▸ What is needed
Search the data for the word "Imaging" and copy each line that has it.

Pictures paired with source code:

***

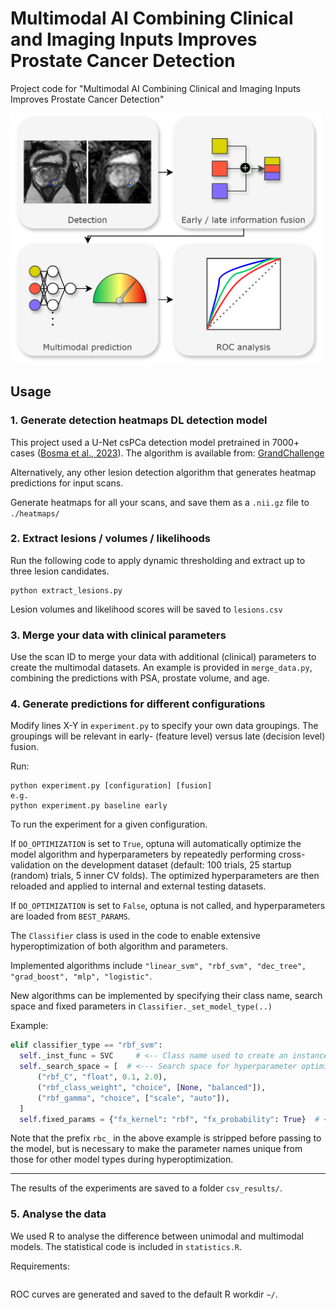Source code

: # Multimodal AI Combining Clinical and Imaging Inputs Improves Prostate Cancer Detection
Project code for "Multimodal AI Combining Clinical and Imaging Inputs Improves Prostate Cancer Detection"

<img src="github_overview.png" alt="drawing" width="500"/>

## Usage
### 1. Generate detection heatmaps DL detection model
This project used a U-Net csPCa detection model pretrained in 7000+ cases ([Bosma et al., 2023](https://doi.org/10.1148/ryai.230031)). 
The algorithm is available from: [GrandChallenge](https://grand-challenge.org/algorithms/bpmri-cspca-detection-report-guided-annotations/)

Alternatively, any other lesion detection algorithm that generates heatmap predictions for input scans.

Generate heatmaps for all your scans, and save them as a `.nii.gz` file to `./heatmaps/`

### 2. Extract lesions / volumes / likelihoods
Run the following code to apply dynamic thresholding and extract up to three lesion candidates. 

```
python extract_lesions.py
```

Lesion volumes and likelihood scores will be saved to `lesions.csv`

### 3. Merge your data with clinical parameters
Use the scan ID to merge your data with additional (clinical) parameters to create the multimodal datasets.
An example is provided in `merge_data.py`, combining the predictions with PSA, prostate volume, and age.

### 4. Generate predictions for different configurations
Modify lines X-Y in `experiment.py` to specify your own data groupings. The groupings will be relevant in early- (feature level) versus late (decision level) fusion.

Run:
```
python experiment.py [configuration] [fusion]
e.g.
python experiment.py baseline early
```

To run the experiment for a given configuration.

If `DO_OPTIMIZATION` is set to `True`, optuna will automatically optimize the model algorithm and hyperparameters by repeatedly performing cross-validation on the development dataset (default: 100 trials, 25 startup (random) trials, 5 inner CV folds).
The optimized hyperparameters are then reloaded and applied to internal and external testing datasets.

If `DO_OPTIMIZATION` is set to `False`, optuna is not called, and hyperparameters are loaded from `BEST_PARAMS`.

The `Classifier` class is used in the code to enable extensive hyperoptimization of both algorithm and parameters.

Implemented algorithms include `"linear_svm", "rbf_svm", "dec_tree", "grad_boost", "mlp", "logistic"`.

New algorithms can be implemented by specifying their class name, search space and fixed parameters in `Classifier._set_model_type(..)`

Example:
```python
elif classifier_type == "rbf_svm":
  self._inst_func = SVC     # <-- Class name used to create an instance of the class
  self._search_space = [  # <--- Search space for hyperparameter optimization (see optuna documentation)
      ("rbf_C", "float", 0.1, 2.0),
      ("rbf_class_weight", "choice", [None, "balanced"]),
      ("rbf_gamma", "choice", ["scale", "auto"]),
  ]
  self.fixed_params = {"fx_kernel": "rbf", "fx_probability": True}  # <--- Additional fixed model parameters (not optimized)
```

Note that the prefix `rbc_` in the above example is stripped before passing to the model, but is necessary to make the parameter names unique from those for other model types during hyperoptimization.

---

The results of the experiments are saved to a folder `csv_results/`.

### 5. Analyse the data
We used R to analyse the difference between unimodal and multimodal models.
The statistical code is included in `statistics.R`. 

Requirements:
```

```

ROC curves are generated and saved to the default R workdir `~/`.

***

▸ Worked solution
: # Multimodal AI Combining Clinical and Imaging Inputs Improves Prostate Cancer Detection
Project code for "Multimodal AI Combining Clinical and Imaging Inputs Improves Prostate Cancer Detection"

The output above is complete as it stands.